Az konuşulan bir diğer konu ise şu: Yapısal eksiklikler yazın da bitmiyor. Kışın hastalar ve hemşireler, eski pencereler ve eksik yalıtım nedeniyle ısıyı koruyamadıkları için donuyorlar. Isıtıcılar, odaları makul bir sıcaklıkta tutmak için tüm silindirleri çalıştırıyor. Buna bir de patlayan borular, tıkalı kanalizasyonlar ve bozulan eski elektrik sistemleri sorunlarını ekleyin. Üstelik ücra taşra hastanelerinden değil, Almanya'nın büyük şehirlerindeki büyük kliniklerden bahsediyoruz.

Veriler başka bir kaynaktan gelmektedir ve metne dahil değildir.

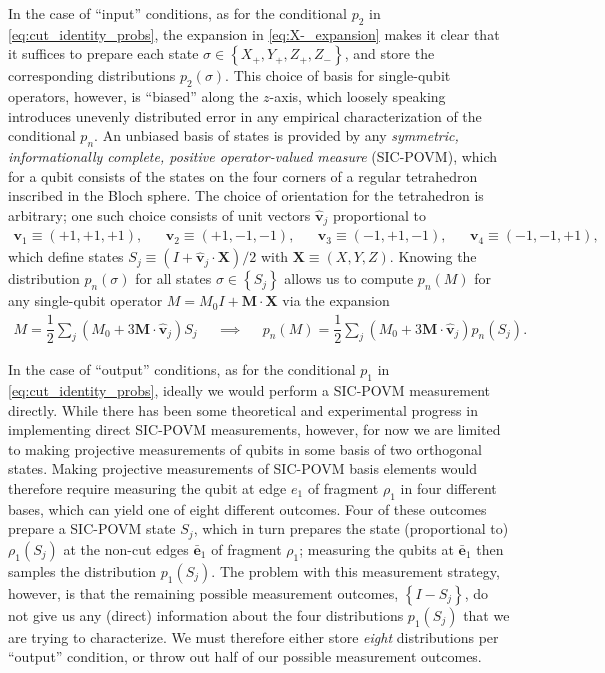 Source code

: \documentclass[nofootinbib,notitlepage,11pt]{revtex4-2}
\newcommand{\f}[2]{\dfrac{#1}{#2}} %
\newcommand{\p}[1]{\left(#1\right)} %
\renewcommand{\set}[1]{\left\{#1\right\}} %
\renewcommand{\v}{\bm} %
\newcommand{\uv}[1]{\bm{\hat{#1}}} %
\renewcommand{\c}{\cdot} %
\begin{document}
In the case of ``input'' conditions, as for the conditional $p_2$ in
\eqref{eq:cut_identity_probs}, the expansion in
\eqref{eq:X-_expansion} makes it clear that it suffices to prepare
each state $\sigma \in \set{X_+,Y_+,Z_+,Z_-}$, and store the
corresponding distributions $p_2\p{\sigma}$.  This choice of basis for
single-qubit operators, however, is ``biased'' along the $z$-axis,
which loosely speaking introduces unevenly distributed error in any
empirical characterization of the conditional $p_n$.  An unbiased
basis of states is provided by any {\it symmetric, informationally
  complete, positive operator-valued measure} (SIC-POVM), which for a
qubit consists of the states on the four corners of a regular
tetrahedron inscribed in the Bloch sphere.  The choice of orientation
for the tetrahedron is arbitrary; one such choice consists of unit
vectors $\uv v_j$ proportional to
\begin{align}
  \v v_1 \equiv \p{ +1, +1, +1 }, &&
  \v v_2 \equiv \p{ +1, -1, -1 }, &&
  \v v_3 \equiv \p{ -1, +1, -1 }, &&
  \v v_4 \equiv \p{ -1, -1, +1 },
\end{align}
which define states $S_j\equiv\p{I+\uv v_j\c\v X}/2$ with
$\v X\equiv\p{X,Y,Z}$.  Knowing the distribution $p_n\p{\sigma}$ for
all states $\sigma\in\set{S_j}$ allows us to compute $p_n\p{M}$ for
any single-qubit operator $M=M_0I+\v M\c\v X$ via the expansion
\begin{align}
  M = \f12 \sum_j \p{ M_0 + 3 \v M\c\uv v_j } S_j
  &&
  \implies
  &&
  p_n\p{M} = \f12 \sum_j \p{ M_0 + 3 \v M\c\uv v_j } p_n\p{S_j}.
  \label{eq:SIC_expansion}
\end{align}

In the case of ``output'' conditions, as for the conditional $p_1$ in
\eqref{eq:cut_identity_probs}, ideally we would perform a SIC-POVM
measurement directly.  While there has been some
theoretical\cite{tabia2012experimental} and
experimental\cite{bent2015experimental, bian2015realization} progress
in implementing direct SIC-POVM measurements, however, for now we are
limited to making projective measurements of qubits in some basis of
two orthogonal states.  Making projective measurements of SIC-POVM
basis elements would therefore require measuring the qubit at edge
$e_1$ of fragment $\rho_1$ in four different bases, which can yield
one of eight different outcomes.  Four of these outcomes prepare a
SIC-POVM state $S_j$, which in turn prepares the state (proportional
to) $\rho_1\p{S_j}$ at the non-cut edges $\bar{\v e}_1$ of fragment
$\rho_1$; measuring the qubits at $\bar{\v e}_1$ then samples the
distribution $p_1\p{S_j}$.  The problem with this measurement
strategy, however, is that the remaining possible measurement
outcomes, $\set{I-S_j}$, do not give us any (direct) information about
the four distributions $p_1\p{S_j}$ that we are trying to
characterize.  We must therefore either store {\it eight}
distributions per ``output'' condition, or throw out half of our
possible measurement outcomes.
\end{document}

Milyarlarca dolar yeni silah sistemlerine akıyorKoronavirüs pandemisinden hiçbir ders çıkarmadık. O zamanlar mesaj şuydu: Sağlık sistemi aşırı yüklenmemeli. İnsanların öldüğünü kabul etmeyeceğiz; hazırlıklı olmak istiyoruz. Bugün dünya farklı: milyarlarca dolar yeni silah sistemlerine akıyor veya Şansölyeliğin genişletilmesi için harcanıyor. Sağlık personeli ve hastalar, büyük ölçekli bir yenileme ve modernizasyon kampanyası yerine, sıcak havalarda en iyi ihtimalle bir dondurma alıyor. Sıcak havalarda daha fazla su içmemiz gerektiği yönündeki dostça hatırlatma ücretsiz! Gerçek şu ki: Bu tür sıcak hava dalgaları artık istisna değil; daha sık, daha uzun ve daha yoğun hale geliyorlar. Bunu sadece Alman Meteoroloji Servisi (DWD) söylemiyor, aynı zamanda bilim de söylüyor. Politikacılar bunu yıllardır biliyor. Buna rağmen, çağlar boyunca muazzam bir yatırım birikimi oldu. Hastanelere yapılan yatırımlardan federal eyaletler sorumludur. Yıllardır Hastane Finansman Yasası kapsamındaki yükümlülüklerini yeterince yerine getirmede açıkça başarısız oldular. Sadece Berlin'de yatırım birikimi yüz milyonlarca avroyu buluyor ve zaten yetersiz olan fonlar düzenli olarak kesiliyor. Şu anda ihtiyaç duyulan şey daha fazla "pilot proje" veya "yuvarlak masa" değil. İhtiyaç duyulan şey zanaatkârlar, inşaat planları ve büyük miktarda para yatıracak siyasi irade. Gerisi boş laf. Ve şu anda Alman hastanelerinde bunlardan fazlasıyla var.